WHAT TO DO: Set all of the entries down again precisely as they are written.

SUPPLIED INFORMATION:

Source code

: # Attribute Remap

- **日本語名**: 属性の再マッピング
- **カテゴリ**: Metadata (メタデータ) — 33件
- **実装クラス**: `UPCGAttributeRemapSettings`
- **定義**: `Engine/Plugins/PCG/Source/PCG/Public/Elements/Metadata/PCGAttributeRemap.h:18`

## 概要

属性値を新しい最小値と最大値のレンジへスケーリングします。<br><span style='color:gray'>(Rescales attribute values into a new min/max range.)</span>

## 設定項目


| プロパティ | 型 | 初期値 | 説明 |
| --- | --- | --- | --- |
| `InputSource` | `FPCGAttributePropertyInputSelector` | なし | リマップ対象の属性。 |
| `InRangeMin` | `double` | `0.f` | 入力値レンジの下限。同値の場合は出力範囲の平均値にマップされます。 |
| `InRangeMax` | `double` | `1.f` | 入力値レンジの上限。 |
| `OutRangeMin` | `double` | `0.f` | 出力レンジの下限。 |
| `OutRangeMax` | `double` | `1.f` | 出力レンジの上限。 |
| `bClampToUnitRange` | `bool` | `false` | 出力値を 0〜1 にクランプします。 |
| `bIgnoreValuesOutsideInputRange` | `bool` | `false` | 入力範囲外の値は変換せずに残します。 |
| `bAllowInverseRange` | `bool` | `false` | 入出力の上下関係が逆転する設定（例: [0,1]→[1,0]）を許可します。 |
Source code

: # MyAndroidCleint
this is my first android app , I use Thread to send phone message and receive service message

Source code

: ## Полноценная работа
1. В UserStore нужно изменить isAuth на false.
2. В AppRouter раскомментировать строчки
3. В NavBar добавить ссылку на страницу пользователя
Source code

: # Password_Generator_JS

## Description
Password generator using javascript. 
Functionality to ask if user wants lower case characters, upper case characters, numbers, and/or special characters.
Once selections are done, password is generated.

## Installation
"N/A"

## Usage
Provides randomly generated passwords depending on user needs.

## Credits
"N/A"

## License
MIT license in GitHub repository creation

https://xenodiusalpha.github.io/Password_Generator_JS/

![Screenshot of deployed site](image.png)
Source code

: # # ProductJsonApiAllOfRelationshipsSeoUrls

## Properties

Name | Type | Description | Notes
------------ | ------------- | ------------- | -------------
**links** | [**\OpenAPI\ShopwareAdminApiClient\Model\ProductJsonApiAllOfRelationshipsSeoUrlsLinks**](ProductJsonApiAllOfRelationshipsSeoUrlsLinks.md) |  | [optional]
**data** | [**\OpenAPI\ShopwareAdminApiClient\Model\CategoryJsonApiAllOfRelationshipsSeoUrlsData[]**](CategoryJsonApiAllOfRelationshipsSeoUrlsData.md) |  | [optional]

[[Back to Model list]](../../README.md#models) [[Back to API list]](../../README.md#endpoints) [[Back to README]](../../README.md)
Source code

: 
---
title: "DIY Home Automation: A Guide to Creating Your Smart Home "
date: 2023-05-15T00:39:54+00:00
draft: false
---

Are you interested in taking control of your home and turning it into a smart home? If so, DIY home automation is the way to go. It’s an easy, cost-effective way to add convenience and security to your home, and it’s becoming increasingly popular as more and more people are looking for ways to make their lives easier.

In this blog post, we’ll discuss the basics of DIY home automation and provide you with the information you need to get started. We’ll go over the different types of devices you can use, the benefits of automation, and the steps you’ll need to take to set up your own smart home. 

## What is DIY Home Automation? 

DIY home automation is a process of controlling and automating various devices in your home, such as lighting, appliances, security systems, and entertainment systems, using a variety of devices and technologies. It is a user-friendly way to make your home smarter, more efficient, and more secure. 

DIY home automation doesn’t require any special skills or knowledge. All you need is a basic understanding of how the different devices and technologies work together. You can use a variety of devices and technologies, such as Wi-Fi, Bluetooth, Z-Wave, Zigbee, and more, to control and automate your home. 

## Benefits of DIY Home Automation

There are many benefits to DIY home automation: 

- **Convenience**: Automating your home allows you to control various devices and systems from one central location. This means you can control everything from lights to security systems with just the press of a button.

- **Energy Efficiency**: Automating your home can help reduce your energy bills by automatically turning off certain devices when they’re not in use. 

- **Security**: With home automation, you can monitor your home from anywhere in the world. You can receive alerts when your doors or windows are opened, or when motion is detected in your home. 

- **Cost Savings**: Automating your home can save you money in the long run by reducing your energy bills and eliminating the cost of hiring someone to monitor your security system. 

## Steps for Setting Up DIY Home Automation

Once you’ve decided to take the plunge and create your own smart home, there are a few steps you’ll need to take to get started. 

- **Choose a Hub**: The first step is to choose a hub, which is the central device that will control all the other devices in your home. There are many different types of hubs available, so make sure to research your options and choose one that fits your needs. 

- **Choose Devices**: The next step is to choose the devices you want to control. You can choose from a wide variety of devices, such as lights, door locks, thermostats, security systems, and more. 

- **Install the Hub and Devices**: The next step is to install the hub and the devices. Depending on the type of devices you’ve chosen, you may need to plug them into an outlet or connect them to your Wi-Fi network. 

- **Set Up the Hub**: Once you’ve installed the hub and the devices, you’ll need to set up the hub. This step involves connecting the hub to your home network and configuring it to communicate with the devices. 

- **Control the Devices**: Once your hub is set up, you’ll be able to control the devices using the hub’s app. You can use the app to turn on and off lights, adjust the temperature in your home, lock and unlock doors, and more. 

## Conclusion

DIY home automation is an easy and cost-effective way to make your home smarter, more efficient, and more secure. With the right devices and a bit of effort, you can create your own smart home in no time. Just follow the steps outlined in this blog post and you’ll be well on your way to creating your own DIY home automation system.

EXPECTED OUTPUT:
Source code

: # Attribute Remap

- **日本語名**: 属性の再マッピング
- **カテゴリ**: Metadata (メタデータ) — 33件
- **実装クラス**: `UPCGAttributeRemapSettings`
- **定義**: `Engine/Plugins/PCG/Source/PCG/Public/Elements/Metadata/PCGAttributeRemap.h:18`

## 概要

属性値を新しい最小値と最大値のレンジへスケーリングします。<br><span style='color:gray'>(Rescales attribute values into a new min/max range.)</span>

## 設定項目


| プロパティ | 型 | 初期値 | 説明 |
| --- | --- | --- | --- |
| `InputSource` | `FPCGAttributePropertyInputSelector` | なし | リマップ対象の属性。 |
| `InRangeMin` | `double` | `0.f` | 入力値レンジの下限。同値の場合は出力範囲の平均値にマップされます。 |
| `InRangeMax` | `double` | `1.f` | 入力値レンジの上限。 |
| `OutRangeMin` | `double` | `0.f` | 出力レンジの下限。 |
| `OutRangeMax` | `double` | `1.f` | 出力レンジの上限。 |
| `bClampToUnitRange` | `bool` | `false` | 出力値を 0〜1 にクランプします。 |
| `bIgnoreValuesOutsideInputRange` | `bool` | `false` | 入力範囲外の値は変換せずに残します。 |
| `bAllowInverseRange` | `bool` | `false` | 入出力の上下関係が逆転する設定（例: [0,1]→[1,0]）を許可します。 |
Source code

: # MyAndroidCleint
this is my first android app , I use Thread to send phone message and receive service message

Source code

: ## Полноценная работа
1. В UserStore нужно изменить isAuth на false.
2. В AppRouter раскомментировать строчки
3. В NavBar добавить ссылку на страницу пользователя
Source code

: # Password_Generator_JS

## Description
Password generator using javascript. 
Functionality to ask if user wants lower case characters, upper case characters, numbers, and/or special characters.
Once selections are done, password is generated.

## Installation
"N/A"

## Usage
Provides randomly generated passwords depending on user needs.

## Credits
"N/A"

## License
MIT license in GitHub repository creation

https://xenodiusalpha.github.io/Password_Generator_JS/

![Screenshot of deployed site](image.png)
Source code

: # # ProductJsonApiAllOfRelationshipsSeoUrls

## Properties

Name | Type | Description | Notes
------------ | ------------- | ------------- | -------------
**links** | [**\OpenAPI\ShopwareAdminApiClient\Model\ProductJsonApiAllOfRelationshipsSeoUrlsLinks**](ProductJsonApiAllOfRelationshipsSeoUrlsLinks.md) |  | [optional]
**data** | [**\OpenAPI\ShopwareAdminApiClient\Model\CategoryJsonApiAllOfRelationshipsSeoUrlsData[]**](CategoryJsonApiAllOfRelationshipsSeoUrlsData.md) |  | [optional]

[[Back to Model list]](../../README.md#models) [[Back to API list]](../../README.md#endpoints) [[Back to README]](../../README.md)
Source code

: 
---
title: "DIY Home Automation: A Guide to Creating Your Smart Home "
date: 2023-05-15T00:39:54+00:00
draft: false
---

Are you interested in taking control of your home and turning it into a smart home? If so, DIY home automation is the way to go. It’s an easy, cost-effective way to add convenience and security to your home, and it’s becoming increasingly popular as more and more people are looking for ways to make their lives easier.

In this blog post, we’ll discuss the basics of DIY home automation and provide you with the information you need to get started. We’ll go over the different types of devices you can use, the benefits of automation, and the steps you’ll need to take to set up your own smart home. 

## What is DIY Home Automation? 

DIY home automation is a process of controlling and automating various devices in your home, such as lighting, appliances, security systems, and entertainment systems, using a variety of devices and technologies. It is a user-friendly way to make your home smarter, more efficient, and more secure. 

DIY home automation doesn’t require any special skills or knowledge. All you need is a basic understanding of how the different devices and technologies work together. You can use a variety of devices and technologies, such as Wi-Fi, Bluetooth, Z-Wave, Zigbee, and more, to control and automate your home. 

## Benefits of DIY Home Automation

There are many benefits to DIY home automation: 

- **Convenience**: Automating your home allows you to control various devices and systems from one central location. This means you can control everything from lights to security systems with just the press of a button.

- **Energy Efficiency**: Automating your home can help reduce your energy bills by automatically turning off certain devices when they’re not in use. 

- **Security**: With home automation, you can monitor your home from anywhere in the world. You can receive alerts when your doors or windows are opened, or when motion is detected in your home. 

- **Cost Savings**: Automating your home can save you money in the long run by reducing your energy bills and eliminating the cost of hiring someone to monitor your security system. 

## Steps for Setting Up DIY Home Automation

Once you’ve decided to take the plunge and create your own smart home, there are a few steps you’ll need to take to get started. 

- **Choose a Hub**: The first step is to choose a hub, which is the central device that will control all the other devices in your home. There are many different types of hubs available, so make sure to research your options and choose one that fits your needs. 

- **Choose Devices**: The next step is to choose the devices you want to control. You can choose from a wide variety of devices, such as lights, door locks, thermostats, security systems, and more. 

- **Install the Hub and Devices**: The next step is to install the hub and the devices. Depending on the type of devices you’ve chosen, you may need to plug them into an outlet or connect them to your Wi-Fi network. 

- **Set Up the Hub**: Once you’ve installed the hub and the devices, you’ll need to set up the hub. This step involves connecting the hub to your home network and configuring it to communicate with the devices. 

- **Control the Devices**: Once your hub is set up, you’ll be able to control the devices using the hub’s app. You can use the app to turn on and off lights, adjust the temperature in your home, lock and unlock doors, and more. 

## Conclusion

DIY home automation is an easy and cost-effective way to make your home smarter, more efficient, and more secure. With the right devices and a bit of effort, you can create your own smart home in no time. Just follow the steps outlined in this blog post and you’ll be well on your way to creating your own DIY home automation system.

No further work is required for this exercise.